[Dataset entries]
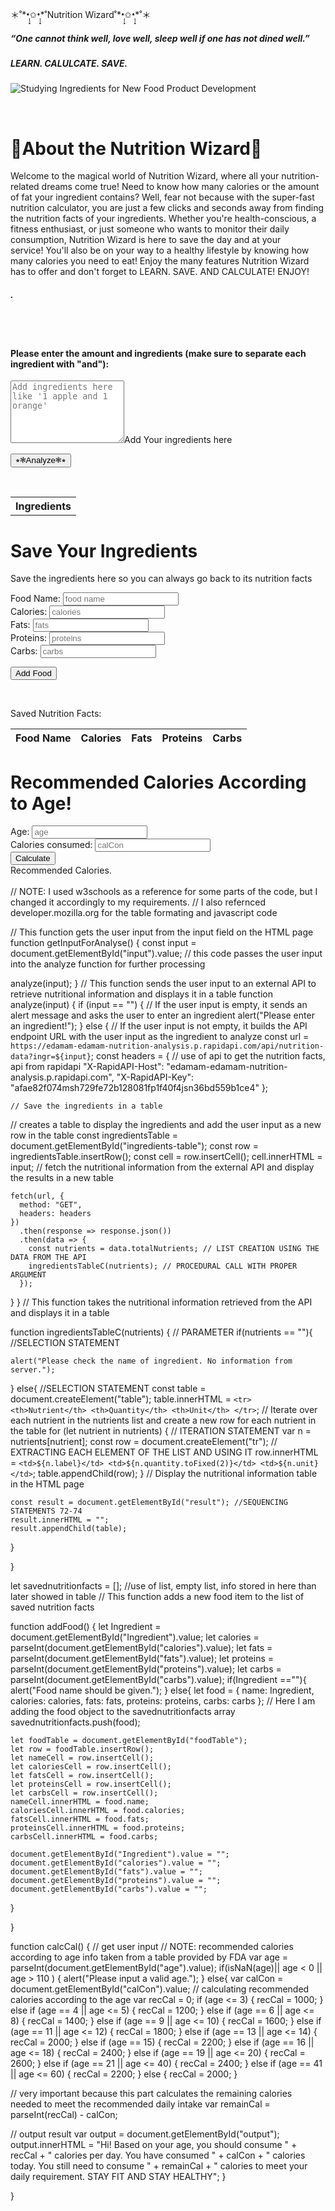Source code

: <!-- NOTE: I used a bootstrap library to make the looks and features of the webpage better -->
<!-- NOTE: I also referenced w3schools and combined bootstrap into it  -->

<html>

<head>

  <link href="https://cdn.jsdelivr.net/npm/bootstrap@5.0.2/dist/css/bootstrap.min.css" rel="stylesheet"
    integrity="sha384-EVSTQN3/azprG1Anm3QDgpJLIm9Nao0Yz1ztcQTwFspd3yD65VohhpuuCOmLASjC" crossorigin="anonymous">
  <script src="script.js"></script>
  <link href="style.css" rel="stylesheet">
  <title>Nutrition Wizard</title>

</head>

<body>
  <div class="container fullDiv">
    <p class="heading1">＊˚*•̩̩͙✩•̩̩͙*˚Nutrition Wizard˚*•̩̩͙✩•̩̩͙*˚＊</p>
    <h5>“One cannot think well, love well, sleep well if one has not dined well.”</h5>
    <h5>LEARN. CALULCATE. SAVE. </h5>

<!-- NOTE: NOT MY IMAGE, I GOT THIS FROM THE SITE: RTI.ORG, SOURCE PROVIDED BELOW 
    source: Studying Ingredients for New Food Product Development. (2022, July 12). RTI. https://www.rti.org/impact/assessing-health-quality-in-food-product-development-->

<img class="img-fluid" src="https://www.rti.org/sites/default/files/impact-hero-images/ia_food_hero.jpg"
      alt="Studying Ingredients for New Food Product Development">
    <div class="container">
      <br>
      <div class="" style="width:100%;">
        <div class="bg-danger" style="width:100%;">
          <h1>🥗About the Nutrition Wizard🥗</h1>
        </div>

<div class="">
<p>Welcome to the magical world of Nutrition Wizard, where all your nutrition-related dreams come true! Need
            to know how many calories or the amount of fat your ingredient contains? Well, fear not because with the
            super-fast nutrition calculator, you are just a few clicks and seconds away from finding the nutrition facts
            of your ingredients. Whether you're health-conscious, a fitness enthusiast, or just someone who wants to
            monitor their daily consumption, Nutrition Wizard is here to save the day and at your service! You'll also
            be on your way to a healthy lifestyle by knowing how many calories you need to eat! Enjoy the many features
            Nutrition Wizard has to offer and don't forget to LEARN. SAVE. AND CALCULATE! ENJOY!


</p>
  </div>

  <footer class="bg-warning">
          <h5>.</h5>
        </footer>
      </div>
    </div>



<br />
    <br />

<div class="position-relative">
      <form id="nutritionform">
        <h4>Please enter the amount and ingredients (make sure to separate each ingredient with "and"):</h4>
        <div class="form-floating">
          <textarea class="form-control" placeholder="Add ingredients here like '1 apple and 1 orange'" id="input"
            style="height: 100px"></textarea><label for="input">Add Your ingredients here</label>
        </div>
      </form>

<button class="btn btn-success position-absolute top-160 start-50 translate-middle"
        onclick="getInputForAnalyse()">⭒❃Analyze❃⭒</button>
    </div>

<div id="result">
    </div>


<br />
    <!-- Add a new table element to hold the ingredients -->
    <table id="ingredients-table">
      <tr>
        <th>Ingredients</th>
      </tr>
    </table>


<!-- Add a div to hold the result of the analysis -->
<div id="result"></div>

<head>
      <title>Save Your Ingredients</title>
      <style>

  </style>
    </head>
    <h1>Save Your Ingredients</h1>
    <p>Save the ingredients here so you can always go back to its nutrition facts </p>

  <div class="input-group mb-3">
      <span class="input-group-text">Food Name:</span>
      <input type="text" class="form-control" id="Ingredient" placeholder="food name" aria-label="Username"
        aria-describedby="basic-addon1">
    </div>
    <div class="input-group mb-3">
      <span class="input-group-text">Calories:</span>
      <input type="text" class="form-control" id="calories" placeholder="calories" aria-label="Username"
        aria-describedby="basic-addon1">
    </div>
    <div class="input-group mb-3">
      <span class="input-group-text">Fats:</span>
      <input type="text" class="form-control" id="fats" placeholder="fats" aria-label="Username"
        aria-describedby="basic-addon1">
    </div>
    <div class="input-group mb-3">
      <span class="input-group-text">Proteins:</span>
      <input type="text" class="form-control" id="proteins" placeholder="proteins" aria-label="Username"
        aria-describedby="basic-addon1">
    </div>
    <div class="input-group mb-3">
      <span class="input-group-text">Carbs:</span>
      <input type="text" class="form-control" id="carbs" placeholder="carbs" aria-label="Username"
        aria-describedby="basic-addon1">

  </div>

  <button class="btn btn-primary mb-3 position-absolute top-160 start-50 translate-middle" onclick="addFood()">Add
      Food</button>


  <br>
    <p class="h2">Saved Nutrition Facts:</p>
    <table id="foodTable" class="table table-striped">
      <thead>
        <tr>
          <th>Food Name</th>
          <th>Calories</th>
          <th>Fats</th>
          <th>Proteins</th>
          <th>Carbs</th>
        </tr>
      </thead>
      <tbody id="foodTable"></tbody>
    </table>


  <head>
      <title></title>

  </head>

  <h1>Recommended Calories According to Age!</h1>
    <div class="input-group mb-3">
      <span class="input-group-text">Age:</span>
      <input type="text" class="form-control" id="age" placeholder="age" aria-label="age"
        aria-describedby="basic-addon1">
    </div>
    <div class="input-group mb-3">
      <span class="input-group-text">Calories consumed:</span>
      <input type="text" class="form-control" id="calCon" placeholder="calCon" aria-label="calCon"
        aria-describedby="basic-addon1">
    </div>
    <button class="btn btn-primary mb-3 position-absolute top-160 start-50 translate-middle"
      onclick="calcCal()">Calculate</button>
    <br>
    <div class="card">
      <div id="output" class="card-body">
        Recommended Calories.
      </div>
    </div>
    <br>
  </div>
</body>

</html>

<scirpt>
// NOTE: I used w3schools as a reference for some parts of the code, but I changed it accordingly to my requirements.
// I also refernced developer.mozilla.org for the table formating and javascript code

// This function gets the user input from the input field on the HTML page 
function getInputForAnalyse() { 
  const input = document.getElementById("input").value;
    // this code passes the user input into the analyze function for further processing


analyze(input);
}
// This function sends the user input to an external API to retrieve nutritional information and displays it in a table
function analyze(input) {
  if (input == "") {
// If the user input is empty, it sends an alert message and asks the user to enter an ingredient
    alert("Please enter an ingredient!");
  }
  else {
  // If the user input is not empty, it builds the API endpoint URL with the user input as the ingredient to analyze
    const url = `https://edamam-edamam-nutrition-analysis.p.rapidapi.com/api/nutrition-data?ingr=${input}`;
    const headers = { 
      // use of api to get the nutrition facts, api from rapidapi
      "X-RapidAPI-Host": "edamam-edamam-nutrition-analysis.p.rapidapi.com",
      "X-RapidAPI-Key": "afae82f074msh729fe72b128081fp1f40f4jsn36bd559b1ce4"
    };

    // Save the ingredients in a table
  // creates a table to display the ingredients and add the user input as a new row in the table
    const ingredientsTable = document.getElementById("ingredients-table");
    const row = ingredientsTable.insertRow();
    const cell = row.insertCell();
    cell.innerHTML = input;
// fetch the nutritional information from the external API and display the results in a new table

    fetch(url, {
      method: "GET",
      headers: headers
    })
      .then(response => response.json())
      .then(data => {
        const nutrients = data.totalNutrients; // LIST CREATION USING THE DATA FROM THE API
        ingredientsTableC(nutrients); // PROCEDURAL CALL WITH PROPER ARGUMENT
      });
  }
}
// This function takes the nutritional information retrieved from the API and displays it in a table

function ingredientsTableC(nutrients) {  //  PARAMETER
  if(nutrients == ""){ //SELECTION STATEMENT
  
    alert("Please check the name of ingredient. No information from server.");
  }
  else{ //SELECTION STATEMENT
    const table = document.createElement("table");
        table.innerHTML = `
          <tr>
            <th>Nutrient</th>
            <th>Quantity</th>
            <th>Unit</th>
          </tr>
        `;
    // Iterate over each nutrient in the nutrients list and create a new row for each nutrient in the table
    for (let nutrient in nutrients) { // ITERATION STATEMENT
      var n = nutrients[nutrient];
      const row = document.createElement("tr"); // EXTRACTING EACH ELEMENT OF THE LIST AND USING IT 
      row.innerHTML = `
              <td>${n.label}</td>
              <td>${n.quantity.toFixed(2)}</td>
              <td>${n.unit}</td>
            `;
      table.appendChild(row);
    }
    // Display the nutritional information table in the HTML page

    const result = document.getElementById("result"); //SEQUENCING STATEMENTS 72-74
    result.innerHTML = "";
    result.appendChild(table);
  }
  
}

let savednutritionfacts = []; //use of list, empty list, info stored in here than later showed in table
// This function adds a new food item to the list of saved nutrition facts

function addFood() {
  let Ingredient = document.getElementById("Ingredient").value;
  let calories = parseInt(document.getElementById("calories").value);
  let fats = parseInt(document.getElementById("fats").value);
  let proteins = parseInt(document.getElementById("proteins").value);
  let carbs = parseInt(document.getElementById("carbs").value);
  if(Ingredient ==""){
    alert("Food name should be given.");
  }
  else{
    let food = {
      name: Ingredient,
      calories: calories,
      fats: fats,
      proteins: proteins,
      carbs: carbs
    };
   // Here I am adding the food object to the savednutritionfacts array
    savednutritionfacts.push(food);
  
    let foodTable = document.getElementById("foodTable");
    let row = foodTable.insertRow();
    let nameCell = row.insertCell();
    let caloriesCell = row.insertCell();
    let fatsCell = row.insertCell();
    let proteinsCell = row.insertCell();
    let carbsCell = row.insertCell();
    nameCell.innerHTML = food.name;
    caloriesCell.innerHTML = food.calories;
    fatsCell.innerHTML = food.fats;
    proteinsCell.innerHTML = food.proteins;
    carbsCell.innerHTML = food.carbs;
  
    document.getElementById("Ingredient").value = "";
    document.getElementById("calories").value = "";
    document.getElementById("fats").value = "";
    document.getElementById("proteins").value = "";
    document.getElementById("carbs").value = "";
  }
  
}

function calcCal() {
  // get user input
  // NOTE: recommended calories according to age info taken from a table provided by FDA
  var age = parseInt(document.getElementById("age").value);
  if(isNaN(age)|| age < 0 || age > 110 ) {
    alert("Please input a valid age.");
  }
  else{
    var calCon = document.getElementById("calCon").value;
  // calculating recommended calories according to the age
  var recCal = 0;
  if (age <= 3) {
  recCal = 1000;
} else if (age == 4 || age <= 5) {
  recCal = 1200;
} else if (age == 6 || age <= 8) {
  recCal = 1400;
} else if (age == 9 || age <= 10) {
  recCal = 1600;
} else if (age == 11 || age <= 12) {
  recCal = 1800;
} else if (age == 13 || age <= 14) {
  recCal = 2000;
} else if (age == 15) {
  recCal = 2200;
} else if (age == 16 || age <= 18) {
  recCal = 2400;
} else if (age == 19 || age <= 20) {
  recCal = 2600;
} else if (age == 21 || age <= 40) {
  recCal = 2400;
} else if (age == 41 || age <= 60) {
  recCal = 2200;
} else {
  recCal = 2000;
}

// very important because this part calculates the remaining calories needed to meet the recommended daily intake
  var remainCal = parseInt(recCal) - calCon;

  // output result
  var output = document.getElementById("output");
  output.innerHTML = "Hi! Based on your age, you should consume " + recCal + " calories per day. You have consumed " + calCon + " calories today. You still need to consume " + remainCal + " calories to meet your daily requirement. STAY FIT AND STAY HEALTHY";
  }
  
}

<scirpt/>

> _WHAT YOU SHOULD DO_
Please repeat each line from the one with "recommended daily intake" through the last line of the data above, and add nothing.

> _WRITTEN RESPONSE_
// very important because this part calculates the remaining calories needed to meet the recommended daily intake
  var remainCal = parseInt(recCal) - calCon;

  // output result
  var output = document.getElementById("output");
  output.innerHTML = "Hi! Based on your age, you should consume " + recCal + " calories per day. You have consumed " + calCon + " calories today. You still need to consume " + remainCal + " calories to meet your daily requirement. STAY FIT AND STAY HEALTHY";
  }
  
}

<scirpt/>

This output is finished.